Your assignment
Repeat the data that follows exactly, starting at the line with "- Marcos Cedenilla" and ending at the line with "- 👀 I’m interested", and leave out every picture.

(Dataset records Opens)

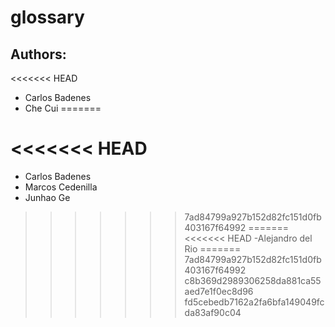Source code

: # glossary

## Authors:
<<<<<<< HEAD
- Carlos Badenes
- Che Cui
=======

<<<<<<< HEAD
=======
- Carlos Badenes
- Marcos Cedenilla
- Junhao Ge
>>>>>>> 7ad84799a927b152d82fc151d0fb403167f64992
=======
<<<<<<< HEAD
-Alejandro del Rio
=======
>>>>>>> 7ad84799a927b152d82fc151d0fb403167f64992
>>>>>>> c8b369d2989306258da881ca55aed7e1f0ec8d96
>>>>>>> fd5cebedb7162a2fa6bfa149049fcda83af90c04
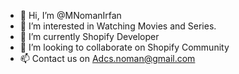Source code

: - 👋 Hi, I’m @MNomanIrfan
- 👀 I’m interested in Watching Movies and Series.
- 🌱 I’m currently Shopify Developer
- 💞️ I’m looking to collaborate on Shopify Community
- 📫 Contact us on Adcs.noman@gmail.com

<!---
M-Noman Irfan/MNomanIrfan is a ✨ special ✨ repository because its `README.md` (this file) appears on your GitHub profile.
You can click the Preview link to take a look at your changes.
--->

(Dataset records Closes)

Reply to the exercise
- Marcos Cedenilla
- Junhao Ge
>>>>>>> 7ad84799a927b152d82fc151d0fb403167f64992
=======
<<<<<<< HEAD
-Alejandro del Rio
=======
>>>>>>> 7ad84799a927b152d82fc151d0fb403167f64992
>>>>>>> c8b369d2989306258da881ca55aed7e1f0ec8d96
>>>>>>> fd5cebedb7162a2fa6bfa149049fcda83af90c04
Source code

: - 👋 Hi, I’m @MNomanIrfan
- 👀 I’m interested in Watching Movies and Series.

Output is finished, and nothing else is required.